#### What you should do
Exclude all images and print the entries below exactly.

Stored data

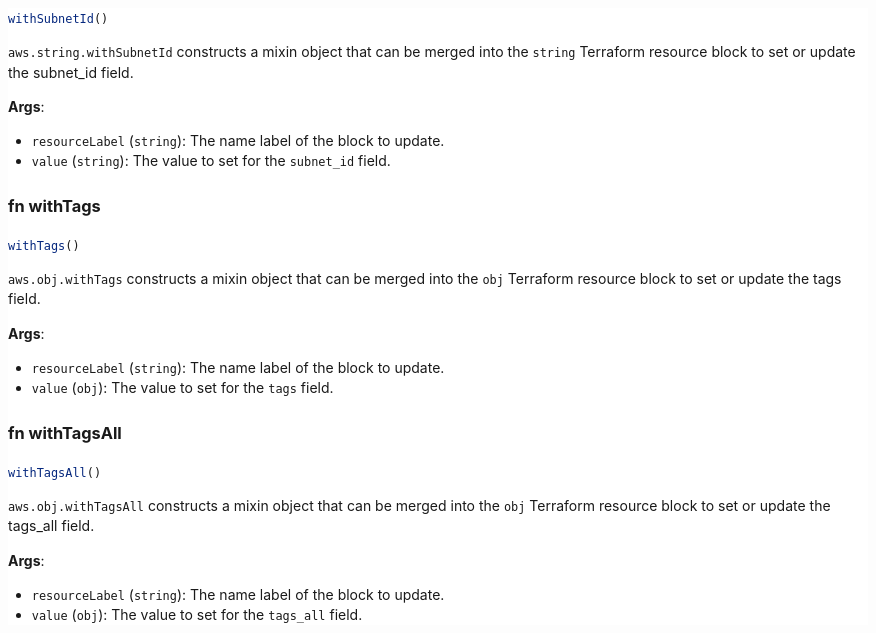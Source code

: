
```ts
withSubnetId()
```

`aws.string.withSubnetId` constructs a mixin object that can be merged into the `string`
Terraform resource block to set or update the subnet_id field.



**Args**:
  - `resourceLabel` (`string`): The name label of the block to update.
  - `value` (`string`): The value to set for the `subnet_id` field.


### fn withTags

```ts
withTags()
```

`aws.obj.withTags` constructs a mixin object that can be merged into the `obj`
Terraform resource block to set or update the tags field.



**Args**:
  - `resourceLabel` (`string`): The name label of the block to update.
  - `value` (`obj`): The value to set for the `tags` field.


### fn withTagsAll

```ts
withTagsAll()
```

`aws.obj.withTagsAll` constructs a mixin object that can be merged into the `obj`
Terraform resource block to set or update the tags_all field.



**Args**:
  - `resourceLabel` (`string`): The name label of the block to update.
  - `value` (`obj`): The value to set for the `tags_all` field.
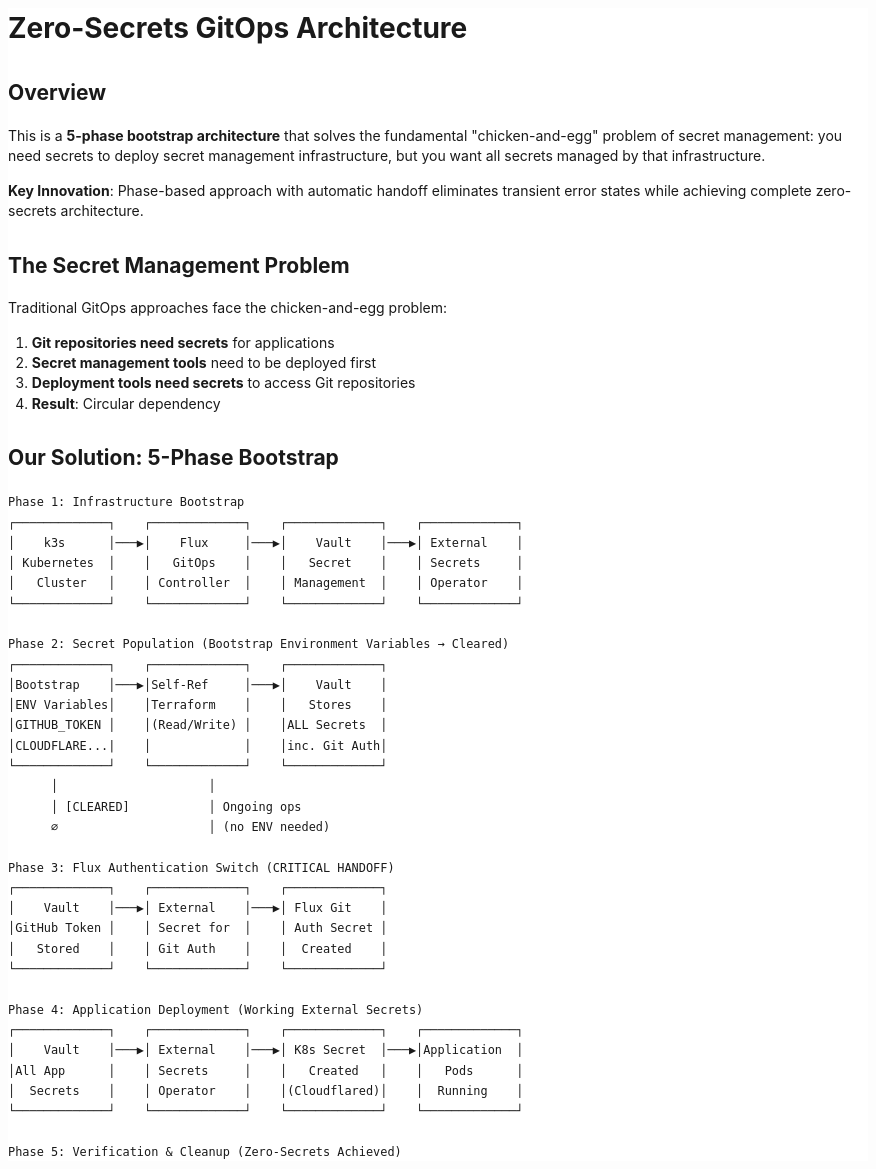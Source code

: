 # Zero-Secrets GitOps Architecture

## Overview

This is a **5-phase bootstrap architecture** that solves the fundamental "chicken-and-egg" problem of secret management: you need secrets to deploy secret management infrastructure, but you want all secrets managed by that infrastructure.

**Key Innovation**: Phase-based approach with automatic handoff eliminates transient error states while achieving complete zero-secrets architecture.

## The Secret Management Problem

Traditional GitOps approaches face the chicken-and-egg problem:

1. **Git repositories need secrets** for applications
2. **Secret management tools** need to be deployed first  
3. **Deployment tools need secrets** to access Git repositories
4. **Result**: Circular dependency

## Our Solution: 5-Phase Bootstrap

```
Phase 1: Infrastructure Bootstrap
┌─────────────┐    ┌─────────────┐    ┌─────────────┐    ┌─────────────┐
│    k3s      │───▶│    Flux     │───▶│    Vault    │───▶│ External    │
│ Kubernetes  │    │   GitOps    │    │   Secret    │    │ Secrets     │
│   Cluster   │    │ Controller  │    │ Management  │    │ Operator    │
└─────────────┘    └─────────────┘    └─────────────┘    └─────────────┘

Phase 2: Secret Population (Bootstrap Environment Variables → Cleared)
┌─────────────┐    ┌─────────────┐    ┌─────────────┐
│Bootstrap    │───▶│Self-Ref     │───▶│    Vault    │
│ENV Variables│    │Terraform    │    │   Stores    │
│GITHUB_TOKEN │    │(Read/Write) │    │ALL Secrets  │
│CLOUDFLARE...|    │             │    │inc. Git Auth│
└─────────────┘    └─────────────┘    └─────────────┘
      │                     │                     
      │ [CLEARED]           │ Ongoing ops         
      ∅                     │ (no ENV needed)     

Phase 3: Flux Authentication Switch (CRITICAL HANDOFF)
┌─────────────┐    ┌─────────────┐    ┌─────────────┐
│    Vault    │───▶│ External    │───▶│ Flux Git    │
│GitHub Token │    │ Secret for  │    │ Auth Secret │
│   Stored    │    │ Git Auth    │    │  Created    │
└─────────────┘    └─────────────┘    └─────────────┘

Phase 4: Application Deployment (Working External Secrets)
┌─────────────┐    ┌─────────────┐    ┌─────────────┐    ┌─────────────┐
│    Vault    │───▶│ External    │───▶│ K8s Secret  │───▶│Application  │
│All App      │    │ Secrets     │    │   Created   │    │   Pods      │
│  Secrets    │    │ Operator    │    │(Cloudflared)│    │  Running    │
└─────────────┘    └─────────────┘    └─────────────┘    └─────────────┘

Phase 5: Verification & Cleanup (Zero-Secrets Achieved)
```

#### Output
Source code

:
```ts
withSubnetId()
```

`aws.string.withSubnetId` constructs a mixin object that can be merged into the `string`
Terraform resource block to set or update the subnet_id field.



**Args**:
  - `resourceLabel` (`string`): The name label of the block to update.
  - `value` (`string`): The value to set for the `subnet_id` field.


### fn withTags

```ts
withTags()
```

`aws.obj.withTags` constructs a mixin object that can be merged into the `obj`
Terraform resource block to set or update the tags field.



**Args**:
  - `resourceLabel` (`string`): The name label of the block to update.
  - `value` (`obj`): The value to set for the `tags` field.


### fn withTagsAll

```ts
withTagsAll()
```

`aws.obj.withTagsAll` constructs a mixin object that can be merged into the `obj`
Terraform resource block to set or update the tags_all field.



**Args**:
  - `resourceLabel` (`string`): The name label of the block to update.
  - `value` (`obj`): The value to set for the `tags_all` field.
Source code

: # Zero-Secrets GitOps Architecture

## Overview

This is a **5-phase bootstrap architecture** that solves the fundamental "chicken-and-egg" problem of secret management: you need secrets to deploy secret management infrastructure, but you want all secrets managed by that infrastructure.

**Key Innovation**: Phase-based approach with automatic handoff eliminates transient error states while achieving complete zero-secrets architecture.

## The Secret Management Problem

Traditional GitOps approaches face the chicken-and-egg problem:

1. **Git repositories need secrets** for applications
2. **Secret management tools** need to be deployed first  
3. **Deployment tools need secrets** to access Git repositories
4. **Result**: Circular dependency

## Our Solution: 5-Phase Bootstrap

```
Phase 1: Infrastructure Bootstrap
┌─────────────┐    ┌─────────────┐    ┌─────────────┐    ┌─────────────┐
│    k3s      │───▶│    Flux     │───▶│    Vault    │───▶│ External    │
│ Kubernetes  │    │   GitOps    │    │   Secret    │    │ Secrets     │
│   Cluster   │    │ Controller  │    │ Management  │    │ Operator    │
└─────────────┘    └─────────────┘    └─────────────┘    └─────────────┘

Phase 2: Secret Population (Bootstrap Environment Variables → Cleared)
┌─────────────┐    ┌─────────────┐    ┌─────────────┐
│Bootstrap    │───▶│Self-Ref     │───▶│    Vault    │
│ENV Variables│    │Terraform    │    │   Stores    │
│GITHUB_TOKEN │    │(Read/Write) │    │ALL Secrets  │
│CLOUDFLARE...|    │             │    │inc. Git Auth│
└─────────────┘    └─────────────┘    └─────────────┘
      │                     │                     
      │ [CLEARED]           │ Ongoing ops         
      ∅                     │ (no ENV needed)     

Phase 3: Flux Authentication Switch (CRITICAL HANDOFF)
┌─────────────┐    ┌─────────────┐    ┌─────────────┐
│    Vault    │───▶│ External    │───▶│ Flux Git    │
│GitHub Token │    │ Secret for  │    │ Auth Secret │
│   Stored    │    │ Git Auth    │    │  Created    │
└─────────────┘    └─────────────┘    └─────────────┘

Phase 4: Application Deployment (Working External Secrets)
┌─────────────┐    ┌─────────────┐    ┌─────────────┐    ┌─────────────┐
│    Vault    │───▶│ External    │───▶│ K8s Secret  │───▶│Application  │
│All App      │    │ Secrets     │    │   Created   │    │   Pods      │
│  Secrets    │    │ Operator    │    │(Cloudflared)│    │  Running    │
└─────────────┘    └─────────────┘    └─────────────┘    └─────────────┘

Phase 5: Verification & Cleanup (Zero-Secrets Achieved)
```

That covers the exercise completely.